Así que, lo confieso, me había resistido a ver Jane the Virgin durante mucho tiempo. Quedaba mucho más molón, en los cafés post reunión de mi oficina, comentar Juego de Tronos, Outlander, Peaky Blinders... Las comedias románticas están pasadas de moda.

 

En todas esas series hay sexo duro a granel, violencia extrema, extorsiones mafiosas, ansias de poder y muy poco amor romántico apto para todos los públicos.

Y eso que ya he confesado en más de una ocasión que las generaciones venideras han visto mucho más de todo que yo. Ellos no necesitan que les endulcen las historias porque, si lo hacen, les terminan resultando poco creíbles. ¡POCO CREÍBLES!

Creo que ha llegado el momento de reinterpretar ese “para todos los públicos” de modo que se entienda como lo que realmente es: productos para mojigatos que no quieran ver siempre la dura realidad en un programa de entretenimiento.

Aunque Juego de Tronos y sus dragones no tiene mucho de la vida real. O eso quiero creer.

 

 

Durante estos dos meses que llevamos confinados (no pienso decir cuarentena nunca más, esto es el triple de largo) he tenido que cambiar mis hábitos y adaptarlos a este estado de ánimo cambiante que me sorprende alrededor de tres veces al día. 

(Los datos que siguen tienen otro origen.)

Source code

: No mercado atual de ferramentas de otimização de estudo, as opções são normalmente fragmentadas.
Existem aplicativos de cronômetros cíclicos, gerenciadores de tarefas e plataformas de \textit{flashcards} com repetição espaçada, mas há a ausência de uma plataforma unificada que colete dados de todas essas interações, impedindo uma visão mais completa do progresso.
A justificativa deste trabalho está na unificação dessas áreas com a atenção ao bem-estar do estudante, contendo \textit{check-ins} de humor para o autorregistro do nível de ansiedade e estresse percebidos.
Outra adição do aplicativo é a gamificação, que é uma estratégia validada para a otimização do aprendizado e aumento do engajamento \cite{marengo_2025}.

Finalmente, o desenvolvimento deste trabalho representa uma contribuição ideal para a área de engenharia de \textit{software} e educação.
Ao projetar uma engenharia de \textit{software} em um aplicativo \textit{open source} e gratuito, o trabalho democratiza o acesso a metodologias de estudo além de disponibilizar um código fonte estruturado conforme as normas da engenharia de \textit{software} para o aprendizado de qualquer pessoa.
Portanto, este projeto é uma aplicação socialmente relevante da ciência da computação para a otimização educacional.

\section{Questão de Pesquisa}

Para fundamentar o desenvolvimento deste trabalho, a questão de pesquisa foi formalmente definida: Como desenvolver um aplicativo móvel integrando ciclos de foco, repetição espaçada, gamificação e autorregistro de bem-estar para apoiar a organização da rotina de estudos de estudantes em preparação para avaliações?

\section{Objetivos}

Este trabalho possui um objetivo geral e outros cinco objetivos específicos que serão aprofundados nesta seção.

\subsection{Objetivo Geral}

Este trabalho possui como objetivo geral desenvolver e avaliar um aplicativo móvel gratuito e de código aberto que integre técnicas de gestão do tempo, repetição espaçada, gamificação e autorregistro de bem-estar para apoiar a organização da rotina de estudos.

No seáis malpensd@s, no coinciden con las horas de las comidas. De hecho, creo que hasta estoy perdiendo un poco el apetito. Lo que de verdad necesito es comerme un pescaíto con los pies enterrados en la arena de una playa mientras contemplo el mar. De eso sí estoy hambrienta.

Volviendo a Jane the Virgin... ¡Estoy enganchadísima! 

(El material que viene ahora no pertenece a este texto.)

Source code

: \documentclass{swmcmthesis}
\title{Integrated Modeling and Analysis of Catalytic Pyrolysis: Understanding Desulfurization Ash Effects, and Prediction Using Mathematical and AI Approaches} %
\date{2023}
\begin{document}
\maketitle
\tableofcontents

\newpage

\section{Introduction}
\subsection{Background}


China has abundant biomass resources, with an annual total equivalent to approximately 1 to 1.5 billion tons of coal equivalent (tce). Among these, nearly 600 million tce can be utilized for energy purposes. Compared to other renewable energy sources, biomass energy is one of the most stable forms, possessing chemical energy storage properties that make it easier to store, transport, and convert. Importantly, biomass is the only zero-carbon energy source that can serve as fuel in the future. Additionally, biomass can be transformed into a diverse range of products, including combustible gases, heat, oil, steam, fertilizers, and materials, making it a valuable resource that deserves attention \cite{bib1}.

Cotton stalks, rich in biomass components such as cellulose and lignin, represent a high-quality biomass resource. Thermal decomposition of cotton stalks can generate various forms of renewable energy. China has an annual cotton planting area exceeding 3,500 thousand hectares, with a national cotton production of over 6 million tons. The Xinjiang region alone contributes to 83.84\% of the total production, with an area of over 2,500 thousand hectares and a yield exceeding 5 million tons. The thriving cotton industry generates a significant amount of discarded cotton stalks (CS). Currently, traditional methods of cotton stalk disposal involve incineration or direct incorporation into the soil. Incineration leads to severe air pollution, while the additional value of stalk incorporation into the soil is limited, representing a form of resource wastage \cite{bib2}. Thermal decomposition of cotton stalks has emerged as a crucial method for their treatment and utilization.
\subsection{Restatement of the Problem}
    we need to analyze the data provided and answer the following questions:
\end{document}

Los pocos ratos libres que me quedan los dedico a devorar capítulos. Y yo, que nunca he sido de telemaratón, los hago a diario. Soy incapaz de consumir un solo episodio. Siempre quiero más, y más.

Quitémonos las caretas: yo muero por comedias de amor romántico. Esas que no llevaría jamás un rombo si las televisaran en los tiempos de mi niñez. Folletines dignos de la mejor telenovela. Eso es Jane the Virgin. 

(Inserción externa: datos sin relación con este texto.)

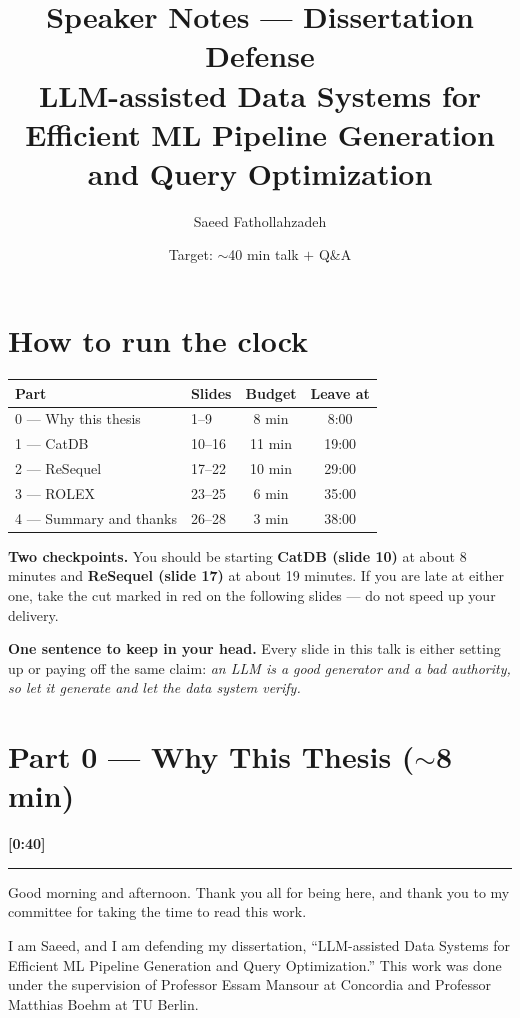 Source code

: \documentclass[11pt]{article}
\title{\vspace{-1.6cm}\textbf{Speaker Notes — Dissertation Defense}\\[3pt]
\large LLM-assisted Data Systems for Efficient ML Pipeline Generation
and Query Optimization}
\author{Saeed Fathollahzadeh}
\date{Target: $\sim$40 min talk $+$ Q\&A}
\newcommand{\cover}[2]{%
  \vspace{3mm}%
  \noindent{\large\textbf{\textcolor{darkgreen}{#1}}}%
  \hfill{\small\textcolor{tug}{\textbf{[#2]}}}\\[-1mm]
  \rule{\linewidth}{0.4pt}\par\vspace{1mm}}
\begin{document}
\maketitle
\thispagestyle{empty}

\section*{How to run the clock}

\begin{center}\small
\begin{tabular}{llcc}
\toprule
\textbf{Part} & \textbf{Slides} & \textbf{Budget} & \textbf{Leave at}\\
\midrule
0 — Why this thesis        & 1--9   & 8 min  & 8:00\\
1 — CatDB                  & 10--16 & 11 min & 19:00\\
2 — ReSequel               & 17--22 & 10 min & 29:00\\
3 — ROLEX                  & 23--25 & 6 min  & 35:00\\
4 — Summary and thanks     & 26--28 & 3 min  & 38:00\\
\bottomrule
\end{tabular}
\end{center}

\noindent\textbf{Two checkpoints.} You should be starting \textbf{CatDB (slide 10)}
at about 8 minutes and \textbf{ReSequel (slide 17)} at about 19 minutes. If you are
late at either one, take the cut marked in red on the following slides --- do not
speed up your delivery.

\noindent\textbf{One sentence to keep in your head.} Every slide in this talk is
either setting up or paying off the same claim: \emph{an LLM is a good generator
and a bad authority, so let it generate and let the data system verify.}

\bigskip

\section*{Part 0 — Why This Thesis ($\sim$8 min)}

\cover{Title slide}{0:40}
Good morning and afternoon. Thank you all for being here, and thank you to my
committee for taking the time to read this work.

I am Saeed, and I am defending my dissertation,
``LLM-assisted Data Systems for Efficient ML Pipeline Generation and Query
Optimization.'' This work was done under the supervision of Professor Essam
Mansour at Concordia and Professor Matthias Boehm at TU Berlin.
\end{document}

Tiene malas muy malvadas, una heroína que no es el colmo de la belleza, un guapo a rabiar que encima es bueno (y está mejor), padres que conocen a sus hijas cuando los convierten en abuelos, crímenes de todos los colores, rivalidad de machos (el alfa y el blandito), asesinatos no cruentos en pantalla, cabecillas del crimen organizado y una aspirante a escritora, que para sorpresa de una audiencia del siglo XXI, es virgen por decisión propia.

En el fondo, tiene una pizca de todos los ingredientes de las series más consumidas, pero todo muy digerible para no sufrir ni un pequeño ataque de tos.  

No hay ni gota de sexo, solo alusiones veladas y muchos besos muy románticos. Ya os dije que yo era más de besos que de achuchones, así que esta comedia romántica es la culminación de mis aspiraciones. 

Se trata de la nueva telenovela: la telenovela 2.0. Y espero que haya llegado para quedarse.

No digo yo que no haya ocasiones en los que me entren ganas de decirle a la virgen que es más tonta que hecha de encargo, que le da demasiadas vueltas a todas y cada una de sus decisiones, que se toma demasiado en serio sus promesas de niña obnubilada por las fantasías religiosas de las monjas, y que la verdad, a veces, está sobrevalorada. 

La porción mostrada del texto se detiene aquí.